Despite the obviously xenophobic and anti-immigration contingent present within the Leave coalition, we liberal Brexiteers were naïve in thinking that we lived in a fair minded and decent country that would treat EU nationals pragmatically and humanely. We issued reassurances that now ring so hollow as to be a shameful embarrassment to us all.
We had the assurance of the official Brexit campaign group Vote Leave, which promised EU citizens in 2016 that they would be ‘automatically’ granted indefinite leave to remain and would be ‘treated no less favourably than they are at present.’ This pledge was signed and has been broken by our now Prime Minister Boris Johnson, and Home Secretary Priti Patel, a particularly zealous champion of draconian immigration laws and border enforcement.
Such promises were a major theme of mainstream Brexit campaigning, designed to reassure EU nationals but mostly to encourage more liberal inclined Eurosceptics to take the plunge and vote leave. Such rhetoric was typified by Daniel Hannan’s now deleted 2016 tweet which read: “It’s irresponsible to scare EU nationals in the UK by hinting that their status might change after Brexit.” When Boris was Foreign Secretary, he went so far as to unilaterally declared to EU citizens living in the UK that “your rights will be protected whatever happens”. It wasn’t to be.
Today, the Guardian reported on the latest example of the problems faced by EU nationals caught in the trap of the Home Office’s backlog of 500,000 unprocessed applications. A Spanish woman who has lived in England for 44 years lost her job in a care home because she was unable to prove she has the right to work in the UK. There will be more of this to come as employers struggle with post Brexit right to work regulations.
The woman came to Britain as an 11-month-old baby and has never left the country. She claims to have tried to contact the Home Office helpline over 100 times and has not yet been able to speak to an adviser. She has done everything right, applying for EU settled status within the deadline but finds herself part of a vast backlog the Home Office has yet to process. She has two children and finds herself unemployed, unable to prove her right to work and struggling to afford to feed herself and her family.
Is this really what we voted for?
This case is far from unique; it is not the first and it is far from being the last. People stuck in the application backlog have been turned down for employment, told to take unpaid leave and even sacked. This could be the beginning of an ugly chapter for post-Brexit Britain.
Back in April 2018, I called for EU nationals to be given citizenship and warned that we were heading for a “Windrush” style disaster with EU nationals:
‘If the government can’t manage the immigration status of a relatively small number of longstanding British citizens, how they will they cope with 3.7 million EU citizens?’
I wish I had been wrong (I often am). The Windrush crisis happened because the ‘hostile environment’ persecuted a group of migrants that had been granted citizenship rights, had no previous need for paperwork and documented evidence of their rights and didn’t consider themselves ‘migrants’. Sound familiar?

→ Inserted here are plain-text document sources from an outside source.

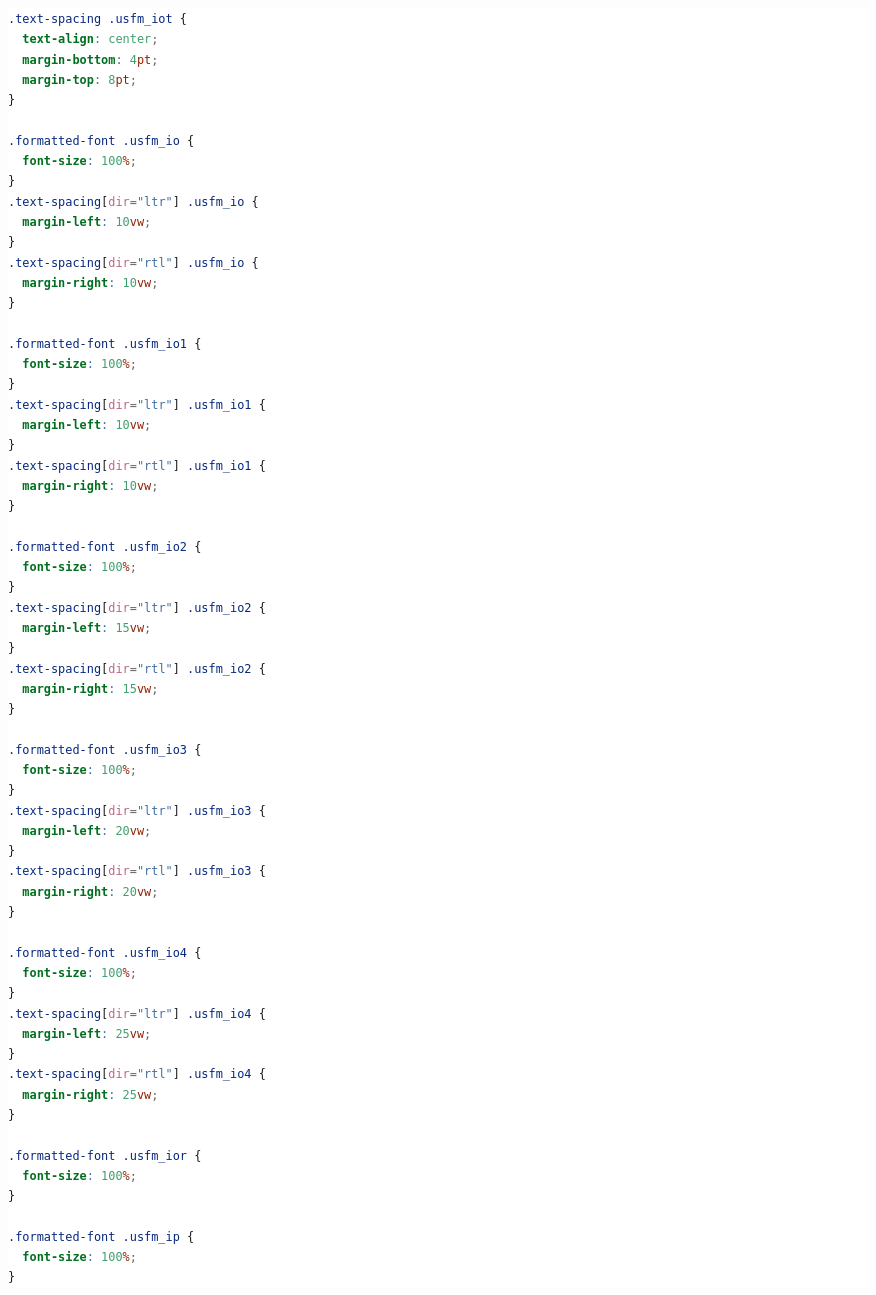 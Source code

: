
 ```css
.text-spacing .usfm_iot {
  text-align: center;
  margin-bottom: 4pt;
  margin-top: 8pt;
}

.formatted-font .usfm_io {
  font-size: 100%;
}
.text-spacing[dir="ltr"] .usfm_io {
  margin-left: 10vw;
}
.text-spacing[dir="rtl"] .usfm_io {
  margin-right: 10vw;
}

.formatted-font .usfm_io1 {
  font-size: 100%;
}
.text-spacing[dir="ltr"] .usfm_io1 {
  margin-left: 10vw;
}
.text-spacing[dir="rtl"] .usfm_io1 {
  margin-right: 10vw;
}

.formatted-font .usfm_io2 {
  font-size: 100%;
}
.text-spacing[dir="ltr"] .usfm_io2 {
  margin-left: 15vw;
}
.text-spacing[dir="rtl"] .usfm_io2 {
  margin-right: 15vw;
}

.formatted-font .usfm_io3 {
  font-size: 100%;
}
.text-spacing[dir="ltr"] .usfm_io3 {
  margin-left: 20vw;
}
.text-spacing[dir="rtl"] .usfm_io3 {
  margin-right: 20vw;
}

.formatted-font .usfm_io4 {
  font-size: 100%;
}
.text-spacing[dir="ltr"] .usfm_io4 {
  margin-left: 25vw;
}
.text-spacing[dir="rtl"] .usfm_io4 {
  margin-right: 25vw;
}

.formatted-font .usfm_ior {
  font-size: 100%;
}

.formatted-font .usfm_ip {
  font-size: 100%;
}
```

[github-actions-status]: https://github.com/BiblioNexus-Foundation/scripture-editors/actions/workflows/test-publish.yml/badge.svg
[github-actions-url]: https://github.com/BiblioNexus-Foundation/scripture-editors/actions
[gitghub-codeql-status]: https://github.com/BiblioNexus-Foundation/scripture-editors/actions/workflows/codeql.yml/badge.svg
[gitghub-codeql-url]: https://github.com/BiblioNexus-Foundation/scripture-editors/actions/workflows/codeql.yml
[npm-version-image]: https://img.shields.io/npm/v/@biblionexus-foundation/platform-editor
[npm-version-url]: https://github.com/BiblioNexus-Foundation/scripture-editors/releases
[github-license]: https://github.com/BiblioNexus-Foundation/scripture-editors/blob/main/packages/platform/LICENSE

The gatekeepers of the hostile environment will soon begin systematically persecuting EU nationals, not out of spite, but to comply with the law and protect themselves. The landlords, employers, hospitals, banks and other agencies and organisations will carry out the immigration checks and enforcer restrictions that leave people out in the cold and at the mercy of the merciless Home Office.
The nature of the hostile environment will encourage overzealous enforcement and bias against EU nationals because these citizen border enforcers know they face fines and/or prosecution if they show leniency, acting harshly therefore simply becomes a means of self-preservation. This then leads to the denial of services, employment, and housing.
Now, if you’re an employer or landlord trying to avoid a fine or prosecution, you are likely to adopt a very cautious approach. This caution will manifest itself in discrimination. That foreign accent or dark skin will ring alarm bells, but white people with a British accent and name will seem to pose far less risk. Thus, the system becomes discriminatory and racist.
We are being complacent as a country. The incompetence and insensitivity of the Home Office has already led to the national disgrace of the Windrush scandal, a direct result of the ‘hostile environment’ policy and deputising immigration enforcement. Once again, we have a large group of people with an uncertain immigration status facing the same threat. Are we just going to allow it to happen?